_TASK BRIEF_
Take the lines of the data below from the very first through the line containing "## Exploratory Data Analysis" and output them exactly, pictures excluded.

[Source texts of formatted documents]
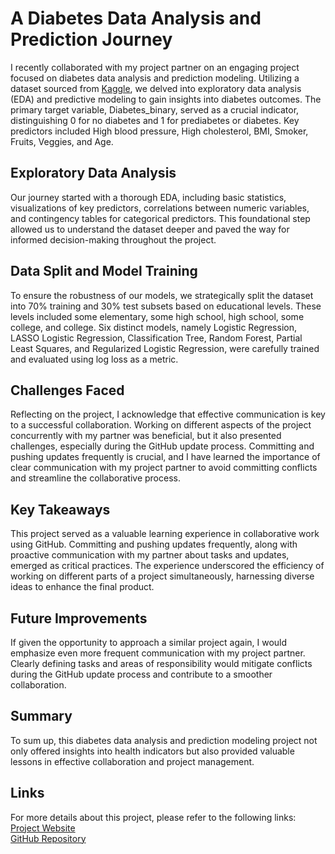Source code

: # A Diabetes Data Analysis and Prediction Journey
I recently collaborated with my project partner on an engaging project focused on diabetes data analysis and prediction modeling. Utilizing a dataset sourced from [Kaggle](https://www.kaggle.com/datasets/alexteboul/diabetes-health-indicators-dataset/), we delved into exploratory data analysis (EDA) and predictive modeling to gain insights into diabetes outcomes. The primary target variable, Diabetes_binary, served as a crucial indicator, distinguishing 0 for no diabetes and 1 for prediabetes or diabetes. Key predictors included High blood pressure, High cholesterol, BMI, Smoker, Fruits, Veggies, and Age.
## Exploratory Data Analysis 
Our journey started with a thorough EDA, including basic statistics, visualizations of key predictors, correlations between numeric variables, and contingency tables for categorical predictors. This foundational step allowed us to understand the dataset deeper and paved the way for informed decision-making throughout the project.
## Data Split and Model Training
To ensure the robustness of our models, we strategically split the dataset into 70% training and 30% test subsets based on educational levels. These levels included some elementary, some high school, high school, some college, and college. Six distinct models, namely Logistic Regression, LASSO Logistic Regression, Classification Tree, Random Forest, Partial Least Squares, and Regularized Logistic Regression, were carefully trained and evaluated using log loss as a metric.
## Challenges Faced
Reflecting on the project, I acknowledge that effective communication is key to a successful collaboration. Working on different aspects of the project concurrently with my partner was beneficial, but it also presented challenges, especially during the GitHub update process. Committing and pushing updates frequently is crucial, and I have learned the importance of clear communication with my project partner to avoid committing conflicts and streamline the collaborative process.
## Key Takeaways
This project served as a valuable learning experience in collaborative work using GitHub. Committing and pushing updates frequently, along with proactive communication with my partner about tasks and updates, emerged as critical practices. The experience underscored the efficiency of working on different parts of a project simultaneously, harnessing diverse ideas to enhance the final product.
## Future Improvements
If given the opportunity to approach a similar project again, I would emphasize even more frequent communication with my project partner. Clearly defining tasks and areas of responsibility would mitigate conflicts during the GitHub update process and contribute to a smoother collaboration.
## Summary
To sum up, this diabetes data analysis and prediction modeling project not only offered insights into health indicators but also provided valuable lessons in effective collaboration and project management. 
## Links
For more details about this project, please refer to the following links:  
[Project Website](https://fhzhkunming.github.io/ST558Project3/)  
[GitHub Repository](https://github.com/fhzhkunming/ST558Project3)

_ANSWER SECTION_
Source code

: # A Diabetes Data Analysis and Prediction Journey
I recently collaborated with my project partner on an engaging project focused on diabetes data analysis and prediction modeling. Utilizing a dataset sourced from [Kaggle](https://www.kaggle.com/datasets/alexteboul/diabetes-health-indicators-dataset/), we delved into exploratory data analysis (EDA) and predictive modeling to gain insights into diabetes outcomes. The primary target variable, Diabetes_binary, served as a crucial indicator, distinguishing 0 for no diabetes and 1 for prediabetes or diabetes. Key predictors included High blood pressure, High cholesterol, BMI, Smoker, Fruits, Veggies, and Age.
## Exploratory Data Analysis 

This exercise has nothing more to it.